About this exercise:
Faithfully repeat each entry below, minus the pictures.

The data:
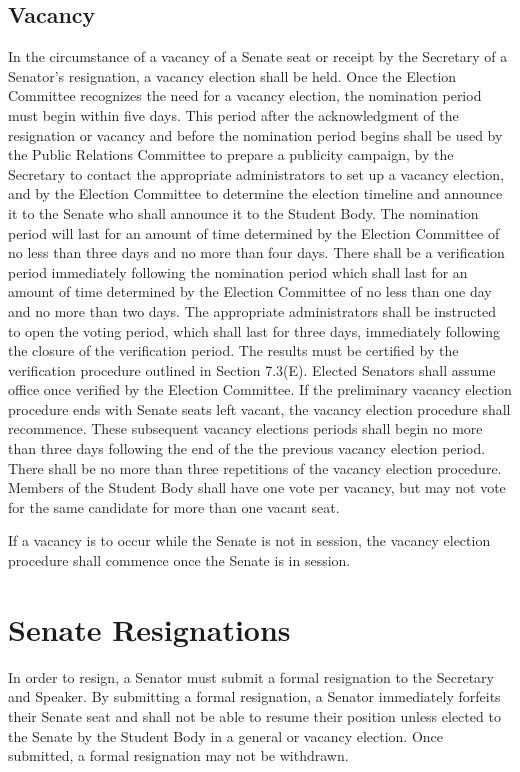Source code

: \documentclass[12pt]{scrreprt}
\begin{document}
\subsection{Vacancy}
In the circumstance of a vacancy of a Senate seat or receipt by the Secretary of a
Senator’s resignation, a vacancy election shall be held. Once the Election
Committee recognizes the need for a vacancy election, the nomination period must
begin within five days. This period after the acknowledgment of the resignation or
vacancy and before the nomination period begins shall be used by the Public
Relations Committee to prepare a publicity campaign, by the Secretary to contact
the appropriate administrators to set up a vacancy election, and by the Election
Committee to determine the election timeline and announce it to the Senate who
shall announce it to the Student Body. The nomination period will last for an
amount of time determined by the Election Committee of no less than three days
and no more than four days. There shall be a verification period immediately following the nomination period which shall last for an amount of time determined
by the Election Committee of no less than one day and no more than two days. The
appropriate administrators shall be instructed to open the voting period, which shall
last for three days, immediately following the closure of the verification period.
The results must be certified by the verification procedure outlined in Section
7.3(E). Elected Senators shall assume office once verified by the Election
Committee. If the preliminary vacancy election procedure ends with Senate seats left vacant,
the vacancy election procedure shall recommence. These subsequent vacancy
elections periods shall begin no more than three days following the end of the the
previous vacancy election period. There shall be no more than three repetitions of
the vacancy election procedure. Members of the Student Body shall have one vote
per vacancy, but may not vote for the same candidate for more than one vacant
seat.

If a vacancy is to occur while the Senate is not in session, the vacancy election
procedure shall commence once the Senate is in session.

\section{Senate Resignations}
In order to resign, a Senator must submit a formal resignation to the Secretary and
Speaker. By submitting a formal resignation, a Senator immediately forfeits their Senate seat and shall not be able to resume their position
unless elected to the Senate by the Student Body in a general or vacancy election. Once submitted, a formal resignation may not be withdrawn.
\end{document}

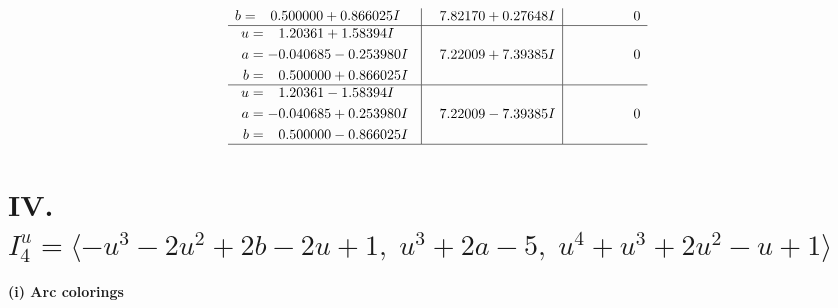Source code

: \documentclass[1p]{elsarticle_modified}
\theoremstyle{definition}
\begin{document}
$$\begin{array}{c|c|c}
\begin{aligned}
b &= \phantom{-}0.500000 + 0.866025 I\end{aligned}
 & \phantom{-}7.82170 + 0.27648 I & \phantom{-0.000000 } 0 \\ \hline\begin{aligned}
u &= \phantom{-}1.20361 + 1.58394 I \\
a &= -0.040685 - 0.253980 I \\
b &= \phantom{-}0.500000 + 0.866025 I\end{aligned}
 & \phantom{-}7.22009 + 7.39385 I & \phantom{-0.000000 } 0 \\ \hline\begin{aligned}
u &= \phantom{-}1.20361 - 1.58394 I \\
a &= -0.040685 + 0.253980 I \\
b &= \phantom{-}0.500000 - 0.866025 I\end{aligned}
 & \phantom{-}7.22009 - 7.39385 I & \phantom{-0.000000 } 0\\
 \hline 
 \end{array}$$\newpage\newpage\renewcommand{\arraystretch}{1}
\centering \section*{IV. $I^u_{4}= \langle - u^3-2 u^2+2 b-2 u+1,\;u^3+2 a-5,\;u^4+u^3+2 u^2- u+1 \rangle$}
\flushleft \textbf{(i) Arc colorings}\\
\end{document}
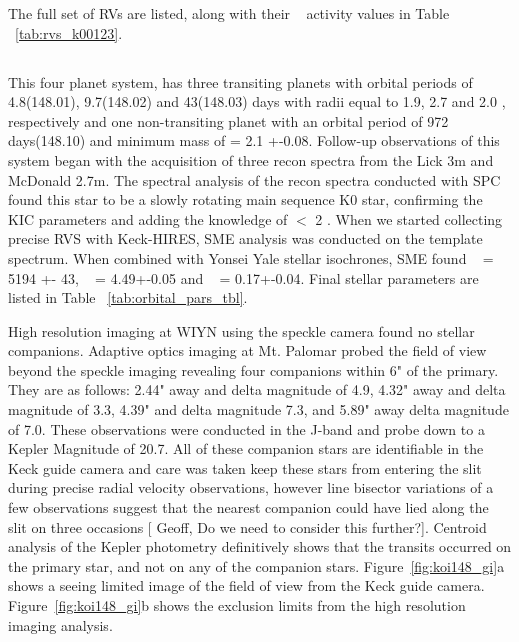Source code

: \documentclass{emulateapj}
\begin{document}
The full set of RVs are listed, along with their \rphk~ activity values in Table ~\ref{tab:rvs_k00123}.


\subsection{\koionefoureight} %

This  four planet system, has three transiting planets with orbital periods of 4.8(148.01), 9.7(148.02) and 43(148.03) days with radii equal to 1.9, 2.7 and 2.0 \rearth, respectively and one non-transiting planet with an orbital  period of  972 days(148.10) and minimum mass of \msini = 2.1 +-0.08\mjupe. Follow-up observations of this system began with the acquisition of three recon spectra from the Lick 3m and McDonald 2.7m. The spectral analysis of the recon spectra conducted with SPC found this star to be a slowly rotating main sequence K0 star, confirming the KIC parameters and adding the knowledge of \vsini $<$ 2 \kms. When we started collecting precise RVS  with Keck-HIRES, SME analysis was conducted on the template spectrum. When combined with Yonsei Yale stellar isochrones, SME found \teff~ = 5194 +- 43, \logg~ = 4.49+-0.05 and \feh~ = 0.17+-0.04. Final stellar parameters are  listed in Table ~\ref{tab:orbital_pars_tbl}. 

High resolution imaging at WIYN using the speckle camera found no stellar companions. Adaptive optics imaging at Mt. Palomar probed the field of view beyond the speckle imaging revealing four companions within 6" of the primary. They are as follows: 2.44" away and delta magnitude of 4.9,  4.32" away and delta magnitude of 3.3, 4.39" and delta magnitude 7.3, and 5.89" away delta magnitude of 7.0. These observations were conducted in the J-band and probe down to a Kepler Magnitude of 20.7\citep{Adams2012}.  All of these companion stars are identifiable in the Keck guide camera and care was taken keep these stars from entering the slit during precise radial velocity observations, however line bisector variations of a few observations suggest that the nearest companion could have lied along the slit on three occasions [ Geoff, Do we need to consider this further?]. Centroid analysis of the Kepler photometry definitively shows that the transits occurred on the primary star, and not on any of the companion stars. Figure~\ref{fig:koi148_gi}a shows a seeing limited image of the field of view from the Keck guide camera. Figure~\ref{fig:koi148_gi}b shows the exclusion limits from the high resolution imaging analysis.
\end{document}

Answer for this exercise:
Source code

: \documentclass[12pt]{scrreprt}
\begin{document}
\subsection{Vacancy}
In the circumstance of a vacancy of a Senate seat or receipt by the Secretary of a
Senator’s resignation, a vacancy election shall be held. Once the Election
Committee recognizes the need for a vacancy election, the nomination period must
begin within five days. This period after the acknowledgment of the resignation or
vacancy and before the nomination period begins shall be used by the Public
Relations Committee to prepare a publicity campaign, by the Secretary to contact
the appropriate administrators to set up a vacancy election, and by the Election
Committee to determine the election timeline and announce it to the Senate who
shall announce it to the Student Body. The nomination period will last for an
amount of time determined by the Election Committee of no less than three days
and no more than four days. There shall be a verification period immediately following the nomination period which shall last for an amount of time determined
by the Election Committee of no less than one day and no more than two days. The
appropriate administrators shall be instructed to open the voting period, which shall
last for three days, immediately following the closure of the verification period.
The results must be certified by the verification procedure outlined in Section
7.3(E). Elected Senators shall assume office once verified by the Election
Committee. If the preliminary vacancy election procedure ends with Senate seats left vacant,
the vacancy election procedure shall recommence. These subsequent vacancy
elections periods shall begin no more than three days following the end of the the
previous vacancy election period. There shall be no more than three repetitions of
the vacancy election procedure. Members of the Student Body shall have one vote
per vacancy, but may not vote for the same candidate for more than one vacant
seat.

If a vacancy is to occur while the Senate is not in session, the vacancy election
procedure shall commence once the Senate is in session.

\section{Senate Resignations}
In order to resign, a Senator must submit a formal resignation to the Secretary and
Speaker. By submitting a formal resignation, a Senator immediately forfeits their Senate seat and shall not be able to resume their position
unless elected to the Senate by the Student Body in a general or vacancy election. Once submitted, a formal resignation may not be withdrawn.
\end{document}

Source code

: \documentclass[1p]{elsarticle_modified}
\theoremstyle{definition}
\begin{document}
$$\begin{array}{c|c|c}
\begin{aligned}
b &= \phantom{-}0.500000 + 0.866025 I\end{aligned}
 & \phantom{-}7.82170 + 0.27648 I & \phantom{-0.000000 } 0 \\ \hline\begin{aligned}
u &= \phantom{-}1.20361 + 1.58394 I \\
a &= -0.040685 - 0.253980 I \\
b &= \phantom{-}0.500000 + 0.866025 I\end{aligned}
 & \phantom{-}7.22009 + 7.39385 I & \phantom{-0.000000 } 0 \\ \hline\begin{aligned}
u &= \phantom{-}1.20361 - 1.58394 I \\
a &= -0.040685 + 0.253980 I \\
b &= \phantom{-}0.500000 - 0.866025 I\end{aligned}
 & \phantom{-}7.22009 - 7.39385 I & \phantom{-0.000000 } 0\\
 \hline 
 \end{array}$$\newpage\newpage\renewcommand{\arraystretch}{1}
\centering \section*{IV. $I^u_{4}= \langle - u^3-2 u^2+2 b-2 u+1,\;u^3+2 a-5,\;u^4+u^3+2 u^2- u+1 \rangle$}
\flushleft \textbf{(i) Arc colorings}\\
\end{document}
Source code

: \documentclass{emulateapj}
\begin{document}
The full set of RVs are listed, along with their \rphk~ activity values in Table ~\ref{tab:rvs_k00123}.


\subsection{\koionefoureight} %

This  four planet system, has three transiting planets with orbital periods of 4.8(148.01), 9.7(148.02) and 43(148.03) days with radii equal to 1.9, 2.7 and 2.0 \rearth, respectively and one non-transiting planet with an orbital  period of  972 days(148.10) and minimum mass of \msini = 2.1 +-0.08\mjupe. Follow-up observations of this system began with the acquisition of three recon spectra from the Lick 3m and McDonald 2.7m. The spectral analysis of the recon spectra conducted with SPC found this star to be a slowly rotating main sequence K0 star, confirming the KIC parameters and adding the knowledge of \vsini $<$ 2 \kms. When we started collecting precise RVS  with Keck-HIRES, SME analysis was conducted on the template spectrum. When combined with Yonsei Yale stellar isochrones, SME found \teff~ = 5194 +- 43, \logg~ = 4.49+-0.05 and \feh~ = 0.17+-0.04. Final stellar parameters are  listed in Table ~\ref{tab:orbital_pars_tbl}. 

High resolution imaging at WIYN using the speckle camera found no stellar companions. Adaptive optics imaging at Mt. Palomar probed the field of view beyond the speckle imaging revealing four companions within 6" of the primary. They are as follows: 2.44" away and delta magnitude of 4.9,  4.32" away and delta magnitude of 3.3, 4.39" and delta magnitude 7.3, and 5.89" away delta magnitude of 7.0. These observations were conducted in the J-band and probe down to a Kepler Magnitude of 20.7\citep{Adams2012}.  All of these companion stars are identifiable in the Keck guide camera and care was taken keep these stars from entering the slit during precise radial velocity observations, however line bisector variations of a few observations suggest that the nearest companion could have lied along the slit on three occasions [ Geoff, Do we need to consider this further?]. Centroid analysis of the Kepler photometry definitively shows that the transits occurred on the primary star, and not on any of the companion stars. Figure~\ref{fig:koi148_gi}a shows a seeing limited image of the field of view from the Keck guide camera. Figure~\ref{fig:koi148_gi}b shows the exclusion limits from the high resolution imaging analysis.
\end{document}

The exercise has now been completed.